— EXERCISE DETAILS —
Starting with the line that contains "Arsenal, Manchester United" and stopping after the line that contains "Uncertainty around the", return each line below exactly as written, with no others.

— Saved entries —
+++

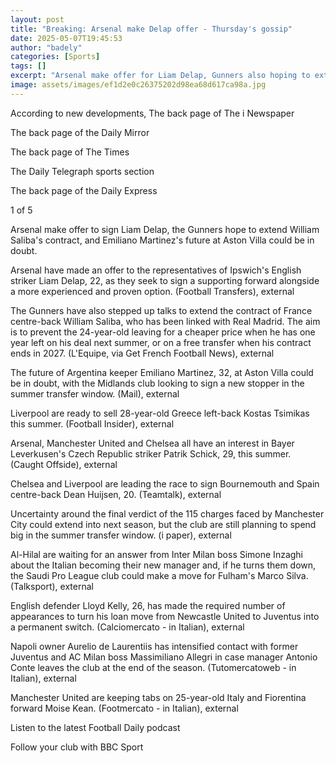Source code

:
 ```yaml
---
layout: post
title: "Breaking: Arsenal make Delap offer - Thursday's gossip"
date: 2025-05-07T19:45:53
author: "badely"
categories: [Sports]
tags: []
excerpt: "Arsenal make offer for Liam Delap, Gunners also hoping to extend William Saliba's contract, Emiliano Martinez's Aston Villa future could be in doubt, "
image: assets/images/ef1d2e0c26375202d98ea68d617ca98a.jpg
---
```


According to new developments, The back page of The i Newspaper

The back page of the Daily Mirror

The back page of The Times

The Daily Telegraph sports section

The back page of the Daily Express

1 of 5

Arsenal make offer to sign Liam Delap, the Gunners hope to extend William Saliba's contract, and Emiliano Martinez's future at Aston Villa could be in doubt. 

Arsenal have made an offer to the representatives of Ipswich's English striker Liam Delap, 22, as they seek to sign a supporting forward alongside a more experienced and proven option. (Football Transfers), external

The Gunners have also stepped up talks to extend the contract of France centre-back William Saliba, who has been linked with Real Madrid. The aim is to prevent the 24-year-old leaving for a cheaper price when he has one year left on his deal next summer, or on a free transfer when his contract ends in 2027.  (L'Equipe, via Get French Football News), external

The future of Argentina keeper Emiliano Martinez, 32, at Aston Villa could be in doubt, with the Midlands club looking to sign a new stopper in the summer transfer window. (Mail), external

Liverpool are ready to sell 28-year-old Greece left-back Kostas Tsimikas this summer. (Football Insider), external

Arsenal, Manchester United and Chelsea all have an interest in Bayer Leverkusen's Czech Republic striker Patrik Schick, 29, this summer. (Caught Offside), external

Chelsea and Liverpool are leading the race to sign Bournemouth and Spain centre-back Dean Huijsen, 20. (Teamtalk), external

Uncertainty around the final verdict of the 115 charges faced by Manchester City could extend into next season, but the club are still planning to spend big in the summer transfer window.  (i paper), external

Al-Hilal are waiting for an answer from Inter Milan boss Simone Inzaghi about the Italian becoming their new manager and, if he turns them down, the Saudi Pro League club could make a move for Fulham's Marco Silva. (Talksport), external

English defender Lloyd Kelly, 26, has made the required number of appearances to turn his loan move from Newcastle United to Juventus into a permanent switch. (Calciomercato - in Italian), external 

Napoli owner Aurelio de Laurentiis has intensified contact with former Juventus and AC Milan boss Massimiliano Allegri in case manager Antonio Conte leaves the club at the end of the season. (Tutomercatoweb - in Italian), external

Manchester United are keeping tabs on 25-year-old Italy and Fiorentina forward Moise Kean. (Footmercato - in Italian), external

Listen to the latest Football Daily podcast

Follow your club with BBC Sport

+++

— WRITTEN SOLUTION —
Arsenal, Manchester United and Chelsea all have an interest in Bayer Leverkusen's Czech Republic striker Patrik Schick, 29, this summer. (Caught Offside), external

Chelsea and Liverpool are leading the race to sign Bournemouth and Spain centre-back Dean Huijsen, 20. (Teamtalk), external

Uncertainty around the final verdict of the 115 charges faced by Manchester City could extend into next season, but the club are still planning to spend big in the summer transfer window.  (i paper), external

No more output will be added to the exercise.